While reverse mortgage lenders are largely exempt from federal mortgage rules taking effect this month, there is one rule being implemented by the Consumer Financial Protection Bureau that took effect January 18 that will impact all lenders forward and reverse: a new rule regarding appraisals.
The rule requires lenders to provide borrowers with their home appraisal as well as materials that were used in completing the appraisal—from comps to calculations.
Specifically, creditors must “provide to applicants free copies of all appraisals and other written valuations developed in connection with an application for a loan to be secured by a first lien on a dwelling, and require creditors to notify applicants in writing that copies of appraisals will be provided to them promptly.”
By law, lenders will be required to provide this information before three days prior to the loan closing and within a “reasonable” time period within the loan closing.
In a lending environment where new, additional disclosures are becoming more and more commonplace, the rule aligns with other efforts by the CFPB. Appraisal management companies are equipped for the change, but even with automated systems to handle the new requirement, there could be delays ahead as the rule goes live.
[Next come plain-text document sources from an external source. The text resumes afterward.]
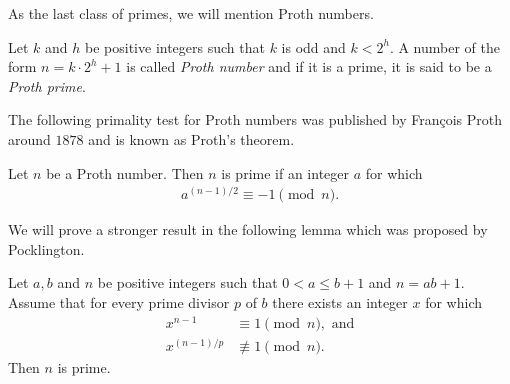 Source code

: \documentclass{subfiles}
\begin{document}
	As the last class of primes, we will mention Proth numbers.
	
		\begin{definition}
			Let $k$ and $h$ be positive integers such that $k$ is odd and $k < 2^h$. A number of the form $n=k \cdot 2^h +1$ is called \textit{Proth number} and if it is a prime, it is said to be a \textit{Proth prime}.
		\end{definition}
		
	The following primality test for Proth numbers was published by Fran\c cois Proth around $1878$ and is known as Proth's theorem.
	
		\begin{theorem}
			Let $n$ be a Proth number. Then $n$ is prime if an integer $a$ for which
				\begin{align*}
					a^{(n-1)/2} \equiv -1 \pmod n.
				\end{align*}
		\end{theorem}
		
	We will prove a stronger result in the following lemma which was proposed by Pocklington.
	
		\begin{lemma}
			Let $a, b$ and $n$  be positive integers such that $0<a \leq b+1$ and $n=ab+1$. Assume that for every prime divisor $p$ of $b$ there exists an integer $x$ for which
				\begin{align*}
					x^{n-1} &\equiv 1 \pmod n, \text{ and}\\
					x^{(n-1)/p} &\not \equiv 1 \pmod n.
				\end{align*}
			Then $n$ is prime.
		\end{lemma}
		
\end{document}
“We have built into our technology a solution that allows lenders to electronically deliver not only the appraisal but also the additional valuation reports ordered through other third party providers,” says Erik Richard, CEO of Landmark Network. “All of the information is added to each file and then can be released to the lenders’ clients through a secure portal where they can track whether their borrowers have accessed it.”
Yet the valuation tools, which for many borrowers will be brand new, may possibly hinder the process as borrowers seek answers regarding the appraisal and the value of the home.
“We anticipate some borrowers are going to be confused,” Richard says. “That’s a given, especially in the reverse mortgage market. Borrowers already have a difficult time understanding their appraisals. They will certainly have a difficulty reconciling their appraisal with various AVMs’ desk reviews and field reviews.”
Lenders are preparing operations equally to ensure the systems are in place for the new rule to take effect, but may be best served to send the documents before the three-day pre-closing period, Richard says.
“We highly encourage clients to not wait until that three day cut off,” he says. “Otherwise they may experience many delayed closings as borrowers wade through the mountains of information.”